Denmark was Europe's leading exporter of natural Christmas trees in 1999. For instance, in 1999 Denmark produced between 6-7 million Christmas trees annually, of that number between 500,000-700,000 were consumed domestically. The rest were exported to the rest of Europe with Germany importing 60-70 percent of those trees. Between 1999 and 2007 the number of Danes growing Christmas trees remained steady at around 4,000. However, between those same years the number of trees grown and the total value of trees produced increased. By 2007 Denmark harvested between 10 and 12 million Christmas trees.

Planting lulls in 2004 in Denmark, along with Great Britain and Ireland, were blamed for a European shortage of tall Christmas trees in 2011. The year of the planting lull Christmas tree farmers in Denmark and Ireland lost European Union agriculture subsidies. The result was that in 2011 there were 3-5 million fewer tall Christmas trees (7–10 feet) available in Europe. Fewer plantings during the years 1998-2004 were also blamed in a 2007 shortage that proved to involve price fixing as well.

Tree numbers in Denmark hit a peak in 2003-2004 when 14 million Danish Christmas trees were exported. After the EU suspended agriculture subsidies for Danish Christmas tree farmers the Danish Christmas Tree Growers Association (DCTGA) stated that around 600 farmers had quit between 2005 and 2007. In 2005 Denmark was Europe's leading producer of Nordmann firs for Christmas trees. That year Denmark produced 8-9 million Nordmanns. Between 1999 and 2007 the estimated value of the total Danish Christmas tree crop increased from 600-700 million kroner to 1.4 billion kroner. By 2008 Danish Christmas tree crops were expected to be around 9 million, about 500,000 trees below 2007 numbers.

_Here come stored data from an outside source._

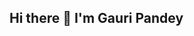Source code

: ## Hi there 👋 I'm Gauri Pandey

<!--
Frontend Developer | React Enthusiast | UI/UX Passionate
Welcome to my GitHub profile! I'm a frontend developer with a passion for creating beautiful, responsive, and user-friendly web applications. I love turning ideas into interactive digital experiences.
🚀 About Me

🎓 Recent graduate in Computer Science / Self-taught developer
💻 Passionate about frontend technologies and modern web development
🌱 Currently learning advanced React patterns and backend integration
👯 Looking to collaborate on open source projects
💬 Ask me about HTML, CSS, JavaScript, and React
📫 How to reach me: gauripandey9720@gmail.com
⚡ Fun fact: I debug with console.log() and I'm not ashamed of it!

🛠️ Tech Stack
-->
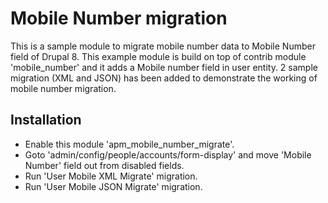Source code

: # Mobile Number migration

This is a sample module to migrate mobile number data to Mobile Number field of Drupal 8.
This example module is build on top of contrib module 'mobile_number' and it adds a Mobile number field in user entity.
2 sample migration (XML and JSON) has been added to demonstrate the working of mobile number migration.

## Installation

* Enable this module 'apm_mobile_number_migrate'.
* Goto 'admin/config/people/accounts/form-display' and move 'Mobile Number' field out from disabled fields.
* Run 'User Mobile XML Migrate' migration.
* Run 'User Mobile JSON Migrate' migration.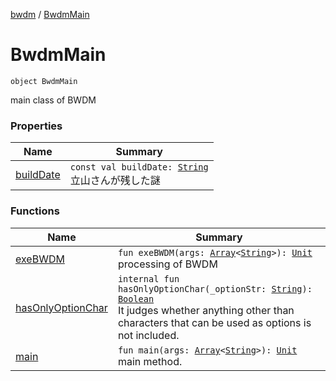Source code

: [bwdm](../index.md) / [BwdmMain](./index.md)

# BwdmMain

`object BwdmMain`

main class of BWDM

### Properties

| Name | Summary |
|---|---|
| [buildDate](build-date.md) | `const val buildDate: `[`String`](https://kotlinlang.org/api/latest/jvm/stdlib/kotlin/-string/index.html)<br>立山さんが残した謎 |

### Functions

| Name | Summary |
|---|---|
| [exeBWDM](exe-b-w-d-m.md) | `fun exeBWDM(args: `[`Array`](https://kotlinlang.org/api/latest/jvm/stdlib/kotlin/-array/index.html)`<`[`String`](https://kotlinlang.org/api/latest/jvm/stdlib/kotlin/-string/index.html)`>): `[`Unit`](https://kotlinlang.org/api/latest/jvm/stdlib/kotlin/-unit/index.html)<br>processing of BWDM |
| [hasOnlyOptionChar](has-only-option-char.md) | `internal fun hasOnlyOptionChar(_optionStr: `[`String`](https://kotlinlang.org/api/latest/jvm/stdlib/kotlin/-string/index.html)`): `[`Boolean`](https://kotlinlang.org/api/latest/jvm/stdlib/kotlin/-boolean/index.html)<br>It judges whether anything other than characters that can be used as options is not included. |
| [main](main.md) | `fun main(args: `[`Array`](https://kotlinlang.org/api/latest/jvm/stdlib/kotlin/-array/index.html)`<`[`String`](https://kotlinlang.org/api/latest/jvm/stdlib/kotlin/-string/index.html)`>): `[`Unit`](https://kotlinlang.org/api/latest/jvm/stdlib/kotlin/-unit/index.html)<br>main method. |
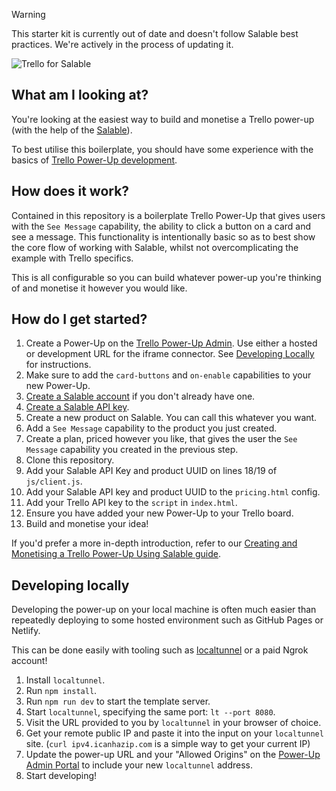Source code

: > [!WARNING]  
> This starter kit is currently out of date and doesn't follow Salable best practices. We're actively in the process of updating it.

![Trello for Salable](https://github.com/Salable/salable-trello-js/assets/8593744/c714573e-823a-4ea8-8381-6b9411107969)

## What am I looking at?

You're looking at the easiest way to build and monetise a Trello power-up (with
the help of the [Salable](https://salable.app)).

To best utilise this boilerplate, you should have some experience with the
basics of
[Trello Power-Up development](https://developer.atlassian.com/cloud/trello/).

## How does it work?

Contained in this repository is a boilerplate Trello Power-Up that gives users
with the `See Message` capability, the ability to click a button on a card and
see a message. This functionality is intentionally basic so as to best show the
core flow of working with Salable, whilst not overcomplicating the example with
Trello specifics.

This is all configurable so you can build whatever power-up you're thinking of
and monetise it however you would like.

## How do I get started?

1. Create a Power-Up on the
   [Trello Power-Up Admin](https://trello.com/power-ups/admin). Use either a
   hosted or development URL for the iframe connector. See
   [Developing Locally](#developing-locally) for instructions.
1. Make sure to add the `card-buttons` and `on-enable` capabilities to your new
   Power-Up.
1. [Create a Salable account](https://salable.app/signup) if you don't already
   have one.
1. [Create a Salable API key](https://salable.app/settings/api-keys).
1. Create a new product on Salable. You can call this whatever you want.
1. Add a `See Message` capability to the product you just created.
1. Create a plan, priced however you like, that gives the user the `See Message`
   capability you created in the previous step.
1. Clone this repository.
1. Add your Salable API Key and product UUID on lines 18/19 of `js/client.js`.
1. Add your Salable API key and product UUID to the `pricing.html` config.
1. Add your Trello API key to the `script` in `index.html`.
1. Ensure you have added your new Power-Up to your Trello board.
1. Build and monetise your idea!

If you'd prefer a more in-depth introduction, refer to our
[Creating and Monetising a Trello Power-Up Using Salable guide](https://docs.salable.app/guides/tutorials-and-guides/trello/creating-monetising-trello-power-using-salable/).

## Developing locally

Developing the power-up on your local machine is often much easier than
repeatedly deploying to some hosted environment such as GitHub Pages or Netlify.

This can be done easily with tooling such as
[localtunnel](https://localtunnel.me) or a paid Ngrok account!

1. Install `localtunnel`.
1. Run `npm install`.
1. Run `npm run dev` to start the template server.
1. Start `localtunnel`, specifying the same port: `lt --port 8080`.
1. Visit the URL provided to you by `localtunnel` in your browser of choice.
1. Get your remote public IP and paste it into the input on your `localtunnel`
   site. (`curl ipv4.icanhazip.com` is a simple way to get your current IP)
1. Update the power-up URL and your "Allowed Origins" on the
   [Power-Up Admin Portal](https://trello.com/power-ups/admin) to include your
   new `localtunnel` address.
1. Start developing!
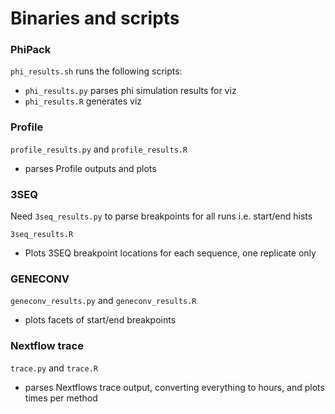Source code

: # Binaries and scripts
### PhiPack
`phi_results.sh` runs the following scripts:
* `phi_results.py` parses phi simulation results for viz
* `phi_results.R` generates viz

### Profile
`profile_results.py` and `profile_results.R`
* parses Profile outputs and plots

### 3SEQ
Need `3seq_results.py` to parse breakpoints for all runs i.e. start/end hists

`3seq_results.R`
* Plots 3SEQ breakpoint locations for each sequence, one replicate only

### GENECONV
`geneconv_results.py` and `geneconv_results.R`
* plots facets of start/end breakpoints

### Nextflow trace
`trace.py` and `trace.R`
* parses Nextflows trace output, converting everything to hours, and plots times per method
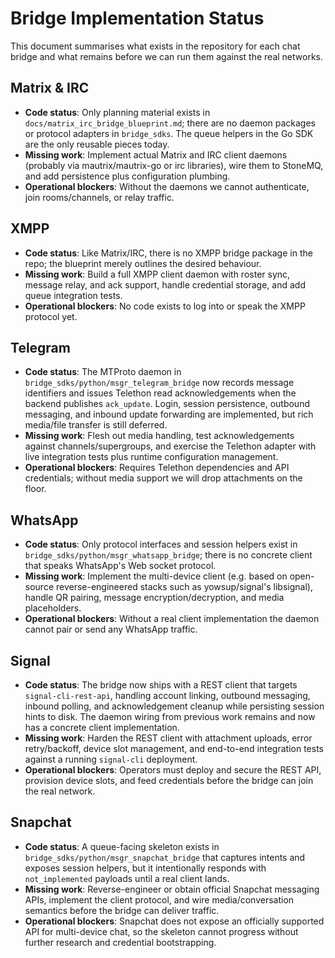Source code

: # Bridge Implementation Status

This document summarises what exists in the repository for each chat bridge and what remains
before we can run them against the real networks.

## Matrix & IRC
- **Code status**: Only planning material exists in `docs/matrix_irc_bridge_blueprint.md`; there are
  no daemon packages or protocol adapters in `bridge_sdks`. The queue helpers in the Go SDK are the
  only reusable pieces today.
- **Missing work**: Implement actual Matrix and IRC client daemons (probably via mautrix/mautrix-go
  or irc libraries), wire them to StoneMQ, and add persistence plus configuration plumbing.
- **Operational blockers**: Without the daemons we cannot authenticate, join rooms/channels, or relay
  traffic.

## XMPP
- **Code status**: Like Matrix/IRC, there is no XMPP bridge package in the repo; the blueprint merely
  outlines the desired behaviour.
- **Missing work**: Build a full XMPP client daemon with roster sync, message relay, and ack support,
  handle credential storage, and add queue integration tests.
- **Operational blockers**: No code exists to log into or speak the XMPP protocol yet.

## Telegram
- **Code status**: The MTProto daemon in `bridge_sdks/python/msgr_telegram_bridge` now records
  message identifiers and issues Telethon read acknowledgements when the backend publishes
  `ack_update`. Login, session persistence, outbound messaging, and inbound update forwarding are
  implemented, but rich media/file transfer is still deferred.
- **Missing work**: Flesh out media handling, test acknowledgements against channels/supergroups,
  and exercise the Telethon adapter with live integration tests plus runtime configuration
  management.
- **Operational blockers**: Requires Telethon dependencies and API credentials; without media
  support we will drop attachments on the floor.

## WhatsApp
- **Code status**: Only protocol interfaces and session helpers exist in
  `bridge_sdks/python/msgr_whatsapp_bridge`; there is no concrete client that speaks WhatsApp's
  Web socket protocol.
- **Missing work**: Implement the multi-device client (e.g. based on open-source reverse-engineered
  stacks such as yowsup/signal's libsignal), handle QR pairing, message encryption/decryption, and
  media placeholders.
- **Operational blockers**: Without a real client implementation the daemon cannot pair or send any
  WhatsApp traffic.

## Signal
- **Code status**: The bridge now ships with a REST client that targets `signal-cli-rest-api`,
  handling account linking, outbound messaging, inbound polling, and acknowledgement cleanup while
  persisting session hints to disk. The daemon wiring from previous work remains and now has a
  concrete client implementation.
- **Missing work**: Harden the REST client with attachment uploads, error retry/backoff, device slot
  management, and end-to-end integration tests against a running `signal-cli` deployment.
- **Operational blockers**: Operators must deploy and secure the REST API, provision device slots,
  and feed credentials before the bridge can join the real network.

## Snapchat
- **Code status**: A queue-facing skeleton exists in `bridge_sdks/python/msgr_snapchat_bridge` that
  captures intents and exposes session helpers, but it intentionally responds with
  `not_implemented` payloads until a real client lands.
- **Missing work**: Reverse-engineer or obtain official Snapchat messaging APIs, implement the
  client protocol, and wire media/conversation semantics before the bridge can deliver traffic.
- **Operational blockers**: Snapchat does not expose an officially supported API for multi-device
  chat, so the skeleton cannot progress without further research and credential bootstrapping.

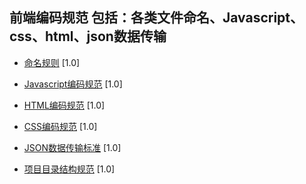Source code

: ## 前端编码规范 包括：各类文件命名、Javascript、css、html、json数据传输

- [命名规则](name-guide.md) <span class="std-rec">[1.0]</span>  

- [Javascript编码规范](javascript-style-guide.md) <span class="std-rec">[1.0]</span>  

- [HTML编码规范](html-style-guide.md) <span class="std-rec">[1.0]</span>  

- [CSS编码规范](css-style-guide.md) <span class="std-rec">[1.0]</span>  

- [JSON数据传输标准](e-json.md) <span class="std-rec">[1.0]</span>  

- [项目目录结构规范](directory.md) <span class="std-rec">[1.0]</span>


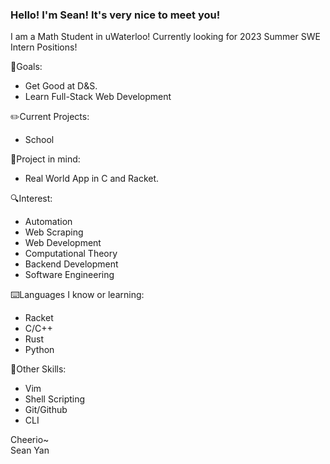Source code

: ### Hello! I'm Sean! It's very nice to meet you!

I am a Math Student in uWaterloo! Currently looking for 2023 Summer SWE Intern Positions!

📖Goals:
- Get Good at D&S. 
- Learn Full-Stack Web Development

✏️Current Projects:
- School

💭Project in mind:
- Real World App in C and Racket.

🔍Interest:
- Automation
- Web Scraping
- Web Development
- Computational Theory
- Backend Development
- Software Engineering

⌨️Languages I know or learning:
- Racket
- C/C++
- Rust
- Python


🔬Other Skills:
- Vim
- Shell Scripting
- Git/Github
- CLI

<!--
📫 Reach me by email or my new upcoming website: <br> contact@twinkletoeszen.com | (new website coming soon) [Old Personal Website](https://twinkletoes5.netlify.app) *Warning Very Borken on Mobile*
-->

Cheerio~ \
Sean Yan

<!--
- 👯 I’m looking to collaborate on ...
- 🤔 I’m looking for help with 
- 💬 Ask me about ...
-📫 How to reach me: ...
- 😄 Pronouns: ...
- ⚡ Fun fact: ... 
-->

==2007 price fixing scandal==
In 2007 there was a sharp decline in Danish tree production. Production fell from 12 million to 8 million, reducing export numbers drastically. The United Kingdom, a nation which normally imported about 1.5 million Christmas trees from Denmark, imported 500,000 trees from Denmark. Initially, the shortfall and the resulting price increase, which most specifically affected the Nordmann fir, was blamed on a crisis within the industry from 1998-2004. During that time growers planted far fewer trees after overproduction had driven many Christmas tree farmers out of business.

On December 17, 2007, the Danish Christmas Tree Growers Association (DCTGA) was charged with price fixing by the state prosecutor for serious economic crimes. The association was accused of sending price guidelines to its members suggesting a price increase of 10 to 25 percent. In 2007, prices eventually rose 25 percent for Nordmann firs, the most popular variety in Denmark and most of Europe. Charges were handed down after the Danish Competition Authority warned the DCTGA in 2001 and 2005 about the same practices. Both the association itself and the association's director at the time Kaj Østergaard were charged in the case. Initially, Østergaard denied the charges and stated: "This is an old case. They contacted us a year ago to say we set the prices and that is not true. We are confident we will beat back the charges.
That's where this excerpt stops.